The Zimbabwe Election Commission (ZEC) Website. What went wrong?


One month ago, we released a digital forensic report documenting the website defacement of the Zimbabwe Election Commission (ZEC)

After a few weeks, we are  trying to put all the pieces together and try to bring some light into what happened with the Elections website. In the past couple weeks, we have reached out to the persons involved in the development of the ZEC website and after a few mail interactions, they have refused to provide us with further explanations.

 

What went wrong?

In the middle of May 2018, Kudakwashe Kawadza acting as systems support engineer from Africom partners with the company “Guagemode” to develop the website zec.org.zw for the 30th July elections.

“Guagemode” seems to act as a consultant for Africom, while Africom keeps direct connection with the client (ZEC).

 

Kudakwashe Kawadza

Unknown company

This relationship between a ICT solutions provider and consultants is not new but our first surprise was to find out that we could not even find that domain name of Guagemode guagemode.co.zw and the only record we could find was a simple Facebook page.

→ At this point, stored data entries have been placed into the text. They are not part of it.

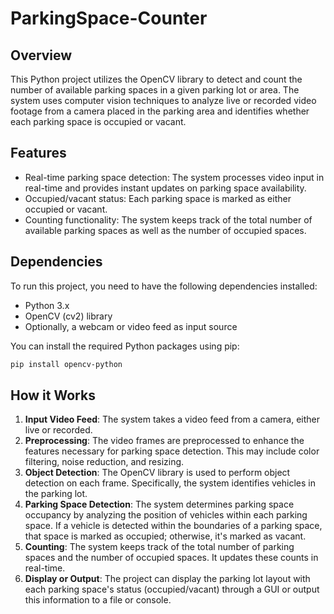 # ParkingSpace-Counter
## Overview

This Python project utilizes the OpenCV library to detect and count the number of available parking spaces in a given parking lot or area. The system uses computer vision techniques to analyze live or recorded video footage from a camera placed in the parking area and identifies whether each parking space is occupied or vacant.

## Features

- Real-time parking space detection: The system processes video input in real-time and provides instant updates on parking space availability.
- Occupied/vacant status: Each parking space is marked as either occupied or vacant.
- Counting functionality: The system keeps track of the total number of available parking spaces as well as the number of occupied spaces.

## Dependencies

To run this project, you need to have the following dependencies installed:

- Python 3.x
- OpenCV (cv2) library
- Optionally, a webcam or video feed as input source

You can install the required Python packages using pip:

```bash
pip install opencv-python 
```

## How it Works

1. **Input Video Feed**: The system takes a video feed from a camera, either live or recorded.
2. **Preprocessing**: The video frames are preprocessed to enhance the features necessary for parking space detection. This may include color filtering, noise reduction, and resizing.
3. **Object Detection**: The OpenCV library is used to perform object detection on each frame. Specifically, the system identifies vehicles in the parking lot.
4. **Parking Space Detection**: The system determines parking space occupancy by analyzing the position of vehicles within each parking space. If a vehicle is detected within the boundaries of a parking space, that space is marked as occupied; otherwise, it's marked as vacant.
5. **Counting**: The system keeps track of the total number of parking spaces and the number of occupied spaces. It updates these counts in real-time.
6. **Display or Output**: The project can display the parking lot layout with each parking space's status (occupied/vacant) through a GUI or output this information to a file or console.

Guagemode is run by Kefasi Jaravasa, a young software developer with a BSc Honours Degree in Information Systems with Midlands State University that is currently taking courses to obtain his Masters. In the past Jaravasa has been intern in the Parliament and worked one year as a lectured in the Airforce.

 

 

 

 

 

Kefasi Jaravasa, that in the past has developed websites for other organizations including the Zimbabwe Democracy Institute (www.zimdem.org) and for some charity organizations and schools, reuses some of his old code that he developed for other clients as zimdem.org to quickly develop the site for ZEC.

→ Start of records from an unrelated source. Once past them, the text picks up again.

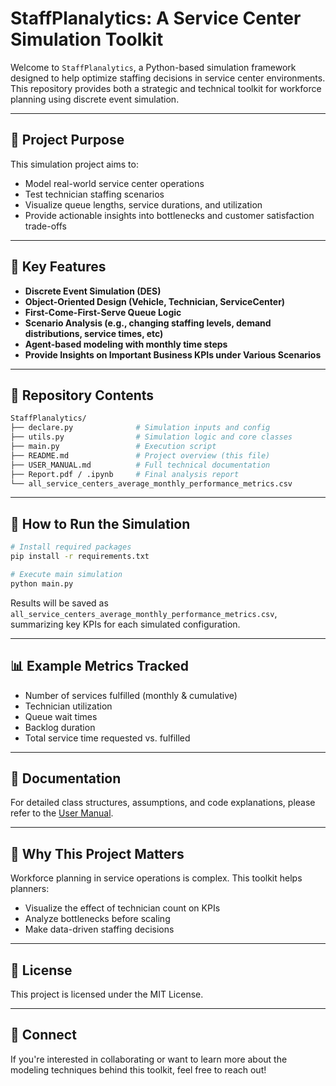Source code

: # StaffPlanalytics: A Service Center Simulation Toolkit

Welcome to `StaffPlanalytics`, a Python-based simulation framework designed to help optimize staffing decisions in service center environments. This repository provides both a strategic and technical toolkit for workforce planning using discrete event simulation.

---

## 🚀 Project Purpose

This simulation project aims to:
- Model real-world service center operations
- Test technician staffing scenarios
- Visualize queue lengths, service durations, and utilization
- Provide actionable insights into bottlenecks and customer satisfaction trade-offs

---

## 🔧 Key Features

- **Discrete Event Simulation (DES)**
- **Object-Oriented Design (Vehicle, Technician, ServiceCenter)**
- **First-Come-First-Serve Queue Logic**
- **Scenario Analysis (e.g., changing staffing levels, demand distributions, service times, etc)**
- **Agent-based modeling with monthly time steps**
- **Provide Insights on Important Business KPIs under Various Scenarios**

---

## 📂 Repository Contents

```bash
StaffPlanalytics/
├── declare.py              # Simulation inputs and config
├── utils.py                # Simulation logic and core classes
├── main.py                 # Execution script
├── README.md               # Project overview (this file)
├── USER_MANUAL.md          # Full technical documentation
├── Report.pdf / .ipynb     # Final analysis report
└── all_service_centers_average_monthly_performance_metrics.csv
```

---

## 🧪 How to Run the Simulation

```bash
# Install required packages
pip install -r requirements.txt

# Execute main simulation
python main.py
```

Results will be saved as `all_service_centers_average_monthly_performance_metrics.csv`, summarizing key KPIs for each simulated configuration.

---

## 📊 Example Metrics Tracked

- Number of services fulfilled (monthly & cumulative)
- Technician utilization
- Queue wait times
- Backlog duration
- Total service time requested vs. fulfilled

---

## 📘 Documentation

For detailed class structures, assumptions, and code explanations, please refer to the [User Manual](USER_MANUAL.md).

---

## 🧠 Why This Project Matters

Workforce planning in service operations is complex. This toolkit helps planners:
- Visualize the effect of technician count on KPIs
- Analyze bottlenecks before scaling
- Make data-driven staffing decisions

---

## 📄 License

This project is licensed under the MIT License.

---

## 🤝 Connect
If you're interested in collaborating or want to learn more about the modeling techniques behind this toolkit, feel free to reach out!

During our research we could see that the code that he re-uses from Zimbabwe Democracy Institute has also the same vulnerabilities.

 

 

Quick and dirty development

Kefasi Jaravasa developed the ZEC internal website using PHP programming language from the scratch, re-using old code developed in the past without using any development frameworks that could help him hardening the security.

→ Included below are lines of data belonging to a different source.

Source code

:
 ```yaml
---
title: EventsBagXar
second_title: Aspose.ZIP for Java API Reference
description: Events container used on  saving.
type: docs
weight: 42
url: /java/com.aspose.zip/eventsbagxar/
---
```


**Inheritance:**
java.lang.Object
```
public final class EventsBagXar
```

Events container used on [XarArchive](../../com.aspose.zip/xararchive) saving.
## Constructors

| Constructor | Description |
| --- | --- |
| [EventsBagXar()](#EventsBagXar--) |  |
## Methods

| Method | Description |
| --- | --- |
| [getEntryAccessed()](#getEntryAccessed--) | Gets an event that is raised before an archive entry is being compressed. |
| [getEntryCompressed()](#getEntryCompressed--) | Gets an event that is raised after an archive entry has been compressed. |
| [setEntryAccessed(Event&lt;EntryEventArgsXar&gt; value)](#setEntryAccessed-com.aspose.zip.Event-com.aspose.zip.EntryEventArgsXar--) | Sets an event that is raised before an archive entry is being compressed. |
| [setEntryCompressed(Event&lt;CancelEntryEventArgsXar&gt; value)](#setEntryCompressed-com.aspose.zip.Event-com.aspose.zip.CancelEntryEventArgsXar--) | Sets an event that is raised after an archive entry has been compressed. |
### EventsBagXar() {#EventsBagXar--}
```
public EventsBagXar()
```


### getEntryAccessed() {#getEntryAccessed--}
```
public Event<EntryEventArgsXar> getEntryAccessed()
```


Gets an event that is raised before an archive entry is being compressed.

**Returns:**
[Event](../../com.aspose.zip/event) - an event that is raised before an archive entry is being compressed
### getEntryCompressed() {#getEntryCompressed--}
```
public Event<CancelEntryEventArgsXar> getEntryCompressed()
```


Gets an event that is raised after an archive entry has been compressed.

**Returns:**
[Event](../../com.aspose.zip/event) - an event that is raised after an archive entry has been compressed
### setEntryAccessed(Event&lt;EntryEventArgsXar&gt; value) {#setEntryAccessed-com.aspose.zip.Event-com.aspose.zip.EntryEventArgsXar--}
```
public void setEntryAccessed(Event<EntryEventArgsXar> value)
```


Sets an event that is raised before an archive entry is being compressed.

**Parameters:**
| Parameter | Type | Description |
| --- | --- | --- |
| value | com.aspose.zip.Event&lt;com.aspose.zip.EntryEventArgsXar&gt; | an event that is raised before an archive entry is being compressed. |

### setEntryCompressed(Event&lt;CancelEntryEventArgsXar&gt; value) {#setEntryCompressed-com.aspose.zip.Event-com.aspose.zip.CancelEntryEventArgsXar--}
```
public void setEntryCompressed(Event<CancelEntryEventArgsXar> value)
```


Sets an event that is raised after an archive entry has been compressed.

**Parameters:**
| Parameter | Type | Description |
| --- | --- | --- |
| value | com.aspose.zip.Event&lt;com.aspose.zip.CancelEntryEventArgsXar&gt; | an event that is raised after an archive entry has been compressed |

Just a few weeks before the national election the new website is moved into a “shared hosting” from Africom where other organizations as netguardsec.com or chisipoconsultants.co.zw host their sites.

 

Site gets defaced as a form of political protest

During the evening of 1st of August 2018, a hacker using the name @zim4thewin replaces the home page of the site. Within 15 minutes, ZEC puts the website down using the Africom control panel of the shared hosting (Cpanel) and replaces the altered home page of the site showing pictures of victims of riots in Harare for an existing backup copy.

During several days after the attack, the ZEC developer does not manage to identify the presence of existing backdoors in the website or all flaws used by the attacker to take over the website.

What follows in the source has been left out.